Heikin Ashi is an indicator that replaces traditional candlestick charts, reducing noise. Green candles indicate an uptrend, red candles a downtrend. The candle body size reflects trend strength. It's an indicator and doesn't show real market prices.
Moon phases are a concept that uses moon cycles to time the market, believing they correlate with human emotions and market behavior. New moons are thought to be bullish, full moons bearish, serving as a confirmation tool.
Renko charts replace traditional candlesticks with blocks based on price changes, not time. For instance, a block might form for every 1% price change. Green blocks indicate an uptrend, red blocks a downtrend. Renko charts filter noise and identify trends but don't display real market prices.
Harmonic patterns are advanced price patterns based on Fibonacci numbers, used to predict future price movements. An example is the bullish bat pattern, shaped like an 'M' with four specific movements (X, A, B, C, D) and precise Fibonacci ratio guidelines for each point. Traders apply these patterns to charts to identify potential positions.
Support and resistance are horizontal key levels where price has bounced off historically. Support (below current price) offers potential buy positions, while resistance (above current price) offers potential sell positions. Dynamic support and resistance use indicators like moving averages instead of static lines.

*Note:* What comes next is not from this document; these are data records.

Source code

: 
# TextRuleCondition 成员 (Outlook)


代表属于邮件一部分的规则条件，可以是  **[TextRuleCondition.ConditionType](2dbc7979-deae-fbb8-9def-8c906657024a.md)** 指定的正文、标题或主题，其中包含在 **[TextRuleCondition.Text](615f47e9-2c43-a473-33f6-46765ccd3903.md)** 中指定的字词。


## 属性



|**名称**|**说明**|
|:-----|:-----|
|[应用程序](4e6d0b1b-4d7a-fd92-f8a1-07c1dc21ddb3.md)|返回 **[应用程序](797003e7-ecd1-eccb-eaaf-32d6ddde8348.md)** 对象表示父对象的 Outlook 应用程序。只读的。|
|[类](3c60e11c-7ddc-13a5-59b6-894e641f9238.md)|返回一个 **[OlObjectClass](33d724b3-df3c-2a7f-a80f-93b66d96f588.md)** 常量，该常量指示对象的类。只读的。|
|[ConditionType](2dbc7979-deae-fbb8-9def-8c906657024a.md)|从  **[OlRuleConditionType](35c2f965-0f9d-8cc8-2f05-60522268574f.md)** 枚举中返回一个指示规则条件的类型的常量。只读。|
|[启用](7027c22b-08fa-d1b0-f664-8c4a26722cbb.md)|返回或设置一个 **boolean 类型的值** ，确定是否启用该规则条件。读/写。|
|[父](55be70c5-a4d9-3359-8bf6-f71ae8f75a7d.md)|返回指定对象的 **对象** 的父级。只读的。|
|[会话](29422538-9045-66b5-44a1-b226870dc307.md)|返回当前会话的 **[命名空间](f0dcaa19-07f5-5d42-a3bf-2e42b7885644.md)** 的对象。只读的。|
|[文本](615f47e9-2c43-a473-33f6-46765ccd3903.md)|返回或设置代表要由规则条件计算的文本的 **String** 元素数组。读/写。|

Trend lines are diagonal key levels that form during a trend. Upwards trend lines indicate bullish markets, downwards indicate bearish. They can be used to identify overall direction and potential entry points when price retraces to the line.
Gann angles display multiple lines at different angles, acting as key levels and measuring trend strength. Steeper angles indicate strong trends, shallower angles weak trends. Applying them involves setting price to bar ratio, identifying a market range, drawing a vertical line, and then using the trend angle and Gann fan tools at specific angles (e.g., 45 degrees).
Momentum indicators measure trend direction and strength, effective in trending markets. Examples include MACD (crossovers indicate bullish/bearish trends), Moving Averages (price above/below signals trends), Parabolic SAR (dots below/above price indicate trends), and Super Trend (green/red signals indicate trends).
Oscillators display the relative strength of a price, most effective in choppy or sideways markets. Notable oscillators are RSI (oversold/overbought regions signal reversals) and Stochastic (lines in oversold/overbought regions or crossovers signal reversals).
Divergences occur when an indicator gives an opposite signal to the actual price movement, often signaling a trend reversal. They can be found in MACD, Stochastic, and RSI. A bullish divergence (price lower lows, indicator higher lows) suggests an uptrend, while a bearish divergence (price higher highs, indicator lower highs) suggests a downtrend.
Volume indicators show the strength behind price movements by tracking trading volume. Examples include Price Volume (bar length indicates volume), Volume Weighted Average Price (ratio of price to volume, acts like moving average), and Volume Profiles (horizontal bars show volume at price levels as key entries).
Supply and demand zones (order blocks) are areas of significant past price movements. A strong upward movement creates a demand zone, while a strong downward movement creates a supply zone. These zones act as key levels for potential entry positions, similar to support and resistance.
Market structure involves analyzing the market's behavior and flow. An uptrend forms higher highs and higher lows, while a downtrend forms lower highs and lower lows. A 'break of structure' occurs when price surpasses a previous peak in a trend, indicating trend continuation. A 'change of character' occurs when price breaks the previous structure in the opposite direction, signaling a potential trend reversal.